=== Section Start ===
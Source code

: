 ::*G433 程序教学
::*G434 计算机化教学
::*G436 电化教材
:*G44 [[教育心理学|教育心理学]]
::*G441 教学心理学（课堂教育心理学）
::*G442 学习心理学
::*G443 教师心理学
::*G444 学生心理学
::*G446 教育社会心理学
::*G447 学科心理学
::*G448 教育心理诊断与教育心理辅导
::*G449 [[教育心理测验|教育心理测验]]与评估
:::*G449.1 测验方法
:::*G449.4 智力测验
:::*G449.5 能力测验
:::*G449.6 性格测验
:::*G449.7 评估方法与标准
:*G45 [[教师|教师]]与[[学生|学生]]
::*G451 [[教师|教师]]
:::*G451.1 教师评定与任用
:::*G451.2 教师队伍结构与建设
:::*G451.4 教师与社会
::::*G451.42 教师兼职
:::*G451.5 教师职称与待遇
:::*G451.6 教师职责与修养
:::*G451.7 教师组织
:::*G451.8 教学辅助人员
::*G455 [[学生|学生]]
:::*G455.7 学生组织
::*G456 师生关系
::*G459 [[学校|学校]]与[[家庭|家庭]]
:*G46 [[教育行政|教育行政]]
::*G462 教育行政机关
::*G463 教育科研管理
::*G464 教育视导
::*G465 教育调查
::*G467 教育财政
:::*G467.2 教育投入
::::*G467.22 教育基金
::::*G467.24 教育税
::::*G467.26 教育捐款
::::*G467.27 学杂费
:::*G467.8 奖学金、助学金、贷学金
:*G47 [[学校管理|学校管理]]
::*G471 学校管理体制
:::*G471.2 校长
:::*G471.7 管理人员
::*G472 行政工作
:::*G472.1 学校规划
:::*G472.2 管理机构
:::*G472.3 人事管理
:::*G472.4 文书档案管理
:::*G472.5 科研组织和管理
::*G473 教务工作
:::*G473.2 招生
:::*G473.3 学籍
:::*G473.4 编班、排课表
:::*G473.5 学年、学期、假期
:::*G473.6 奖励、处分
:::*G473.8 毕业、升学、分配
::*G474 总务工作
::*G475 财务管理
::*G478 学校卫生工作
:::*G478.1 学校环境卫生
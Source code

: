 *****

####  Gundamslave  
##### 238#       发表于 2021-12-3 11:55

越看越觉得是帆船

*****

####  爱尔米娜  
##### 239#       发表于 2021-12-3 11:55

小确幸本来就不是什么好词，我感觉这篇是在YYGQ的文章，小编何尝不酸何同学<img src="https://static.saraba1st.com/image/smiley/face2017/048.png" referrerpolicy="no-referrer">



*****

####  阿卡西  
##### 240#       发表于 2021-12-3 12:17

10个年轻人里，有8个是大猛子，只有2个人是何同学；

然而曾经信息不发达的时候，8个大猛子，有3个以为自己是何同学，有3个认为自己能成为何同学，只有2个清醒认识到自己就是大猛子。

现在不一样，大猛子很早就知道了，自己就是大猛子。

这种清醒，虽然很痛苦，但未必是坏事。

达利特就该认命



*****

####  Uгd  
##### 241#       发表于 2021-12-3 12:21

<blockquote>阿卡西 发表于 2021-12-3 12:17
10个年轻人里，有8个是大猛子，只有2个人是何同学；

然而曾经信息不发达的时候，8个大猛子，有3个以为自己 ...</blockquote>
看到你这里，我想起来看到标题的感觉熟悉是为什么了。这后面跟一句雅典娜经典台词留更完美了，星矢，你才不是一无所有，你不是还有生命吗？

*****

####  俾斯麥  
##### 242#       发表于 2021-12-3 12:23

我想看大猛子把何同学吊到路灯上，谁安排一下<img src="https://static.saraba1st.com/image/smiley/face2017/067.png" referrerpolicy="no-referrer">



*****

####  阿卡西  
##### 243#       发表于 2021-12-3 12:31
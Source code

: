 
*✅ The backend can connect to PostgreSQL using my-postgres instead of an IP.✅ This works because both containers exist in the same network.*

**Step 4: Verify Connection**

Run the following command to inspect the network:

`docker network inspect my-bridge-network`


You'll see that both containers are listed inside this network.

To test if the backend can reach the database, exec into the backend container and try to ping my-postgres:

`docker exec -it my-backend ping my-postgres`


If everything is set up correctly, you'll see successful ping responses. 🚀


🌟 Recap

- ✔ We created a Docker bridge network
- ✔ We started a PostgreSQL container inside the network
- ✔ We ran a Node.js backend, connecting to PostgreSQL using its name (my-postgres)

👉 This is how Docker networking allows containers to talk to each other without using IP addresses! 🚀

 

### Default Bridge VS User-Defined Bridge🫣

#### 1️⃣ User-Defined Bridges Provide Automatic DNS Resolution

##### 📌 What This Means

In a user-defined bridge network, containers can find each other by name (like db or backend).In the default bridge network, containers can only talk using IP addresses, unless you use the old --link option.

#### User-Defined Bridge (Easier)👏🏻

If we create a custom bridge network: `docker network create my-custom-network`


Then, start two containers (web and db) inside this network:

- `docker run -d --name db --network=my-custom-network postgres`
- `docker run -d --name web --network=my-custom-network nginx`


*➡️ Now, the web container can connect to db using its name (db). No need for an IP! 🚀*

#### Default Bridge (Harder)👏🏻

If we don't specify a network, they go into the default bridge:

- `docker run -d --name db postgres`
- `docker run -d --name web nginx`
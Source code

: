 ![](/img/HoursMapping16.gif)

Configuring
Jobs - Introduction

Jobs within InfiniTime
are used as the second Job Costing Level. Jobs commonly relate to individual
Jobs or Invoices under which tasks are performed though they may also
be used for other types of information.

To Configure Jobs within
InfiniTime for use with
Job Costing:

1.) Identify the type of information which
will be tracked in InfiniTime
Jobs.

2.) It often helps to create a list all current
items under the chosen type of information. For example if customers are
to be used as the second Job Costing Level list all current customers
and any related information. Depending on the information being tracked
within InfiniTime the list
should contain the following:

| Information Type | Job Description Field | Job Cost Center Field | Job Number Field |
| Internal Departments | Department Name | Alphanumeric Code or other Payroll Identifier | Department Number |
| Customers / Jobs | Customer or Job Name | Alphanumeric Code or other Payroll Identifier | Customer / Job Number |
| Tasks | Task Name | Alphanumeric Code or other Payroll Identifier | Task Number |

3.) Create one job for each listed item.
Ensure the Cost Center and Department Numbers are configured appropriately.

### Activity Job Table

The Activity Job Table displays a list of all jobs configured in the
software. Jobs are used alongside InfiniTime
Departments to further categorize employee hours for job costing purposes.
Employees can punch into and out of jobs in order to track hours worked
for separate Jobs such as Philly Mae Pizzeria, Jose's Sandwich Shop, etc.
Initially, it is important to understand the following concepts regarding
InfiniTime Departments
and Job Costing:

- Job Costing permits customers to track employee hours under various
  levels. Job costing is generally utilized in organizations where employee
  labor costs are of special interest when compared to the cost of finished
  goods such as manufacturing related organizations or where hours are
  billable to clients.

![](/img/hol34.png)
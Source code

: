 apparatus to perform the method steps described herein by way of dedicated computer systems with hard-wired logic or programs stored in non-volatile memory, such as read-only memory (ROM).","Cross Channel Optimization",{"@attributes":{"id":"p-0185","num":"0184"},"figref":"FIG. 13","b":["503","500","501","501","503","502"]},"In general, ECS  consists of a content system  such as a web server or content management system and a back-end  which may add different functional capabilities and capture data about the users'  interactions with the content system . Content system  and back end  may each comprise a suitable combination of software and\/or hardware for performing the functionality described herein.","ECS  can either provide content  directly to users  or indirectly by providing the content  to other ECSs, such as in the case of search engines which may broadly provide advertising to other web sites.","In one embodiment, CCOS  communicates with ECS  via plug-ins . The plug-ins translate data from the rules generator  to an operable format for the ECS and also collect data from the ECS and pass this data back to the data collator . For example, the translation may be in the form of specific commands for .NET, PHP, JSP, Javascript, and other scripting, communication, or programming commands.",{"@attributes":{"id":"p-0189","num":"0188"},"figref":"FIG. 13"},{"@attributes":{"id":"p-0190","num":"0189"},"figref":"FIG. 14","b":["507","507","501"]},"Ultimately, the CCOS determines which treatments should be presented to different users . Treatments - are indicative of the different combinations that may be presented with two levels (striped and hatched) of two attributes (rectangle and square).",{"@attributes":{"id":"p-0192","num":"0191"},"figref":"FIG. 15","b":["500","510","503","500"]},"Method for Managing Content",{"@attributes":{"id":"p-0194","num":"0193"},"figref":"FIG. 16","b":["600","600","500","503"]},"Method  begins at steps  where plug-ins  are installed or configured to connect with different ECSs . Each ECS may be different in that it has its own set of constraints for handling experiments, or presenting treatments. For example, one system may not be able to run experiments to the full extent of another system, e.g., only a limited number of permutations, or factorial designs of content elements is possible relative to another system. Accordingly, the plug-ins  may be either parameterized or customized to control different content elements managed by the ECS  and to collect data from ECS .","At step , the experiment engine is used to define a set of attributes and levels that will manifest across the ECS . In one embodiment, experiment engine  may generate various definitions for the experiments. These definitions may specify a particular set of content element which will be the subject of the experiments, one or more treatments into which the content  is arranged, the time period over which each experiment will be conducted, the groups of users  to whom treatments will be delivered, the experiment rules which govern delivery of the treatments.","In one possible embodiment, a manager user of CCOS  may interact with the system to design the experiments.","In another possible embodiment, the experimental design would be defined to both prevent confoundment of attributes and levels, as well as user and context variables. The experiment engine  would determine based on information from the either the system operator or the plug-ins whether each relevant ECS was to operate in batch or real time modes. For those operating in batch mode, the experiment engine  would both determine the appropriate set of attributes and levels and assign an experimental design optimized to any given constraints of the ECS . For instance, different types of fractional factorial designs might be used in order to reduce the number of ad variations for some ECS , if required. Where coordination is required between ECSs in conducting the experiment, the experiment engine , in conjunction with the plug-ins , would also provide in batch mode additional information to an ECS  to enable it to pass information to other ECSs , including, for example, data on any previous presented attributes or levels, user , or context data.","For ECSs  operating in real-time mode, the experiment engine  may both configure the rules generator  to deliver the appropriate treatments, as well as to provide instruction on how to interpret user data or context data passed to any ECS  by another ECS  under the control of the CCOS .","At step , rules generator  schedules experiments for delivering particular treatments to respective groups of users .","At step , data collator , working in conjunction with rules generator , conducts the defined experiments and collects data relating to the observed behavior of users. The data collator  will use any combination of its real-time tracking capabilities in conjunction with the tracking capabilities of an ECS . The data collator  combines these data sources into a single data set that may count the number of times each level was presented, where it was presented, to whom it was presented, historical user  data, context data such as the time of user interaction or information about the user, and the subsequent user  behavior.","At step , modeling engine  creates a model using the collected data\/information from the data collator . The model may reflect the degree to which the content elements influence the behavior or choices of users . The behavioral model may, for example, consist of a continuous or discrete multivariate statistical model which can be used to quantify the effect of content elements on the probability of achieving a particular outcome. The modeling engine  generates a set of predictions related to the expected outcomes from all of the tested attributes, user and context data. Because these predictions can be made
=== Section End ===
» **WHAT TO WORK ON**
An exact copy of the lines above between the line holding "Jobs within InfiniTime" and the line holding "2.) It often", inclusive, is the whole answer.

» **SOLUTION TO THE EXERCISE**
Jobs within InfiniTime
are used as the second Job Costing Level. Jobs commonly relate to individual
Jobs or Invoices under which tasks are performed though they may also
be used for other types of information.

To Configure Jobs within
InfiniTime for use with
Job Costing:

1.) Identify the type of information which
will be tracked in InfiniTime
Jobs.

2.) It often helps to create a list all current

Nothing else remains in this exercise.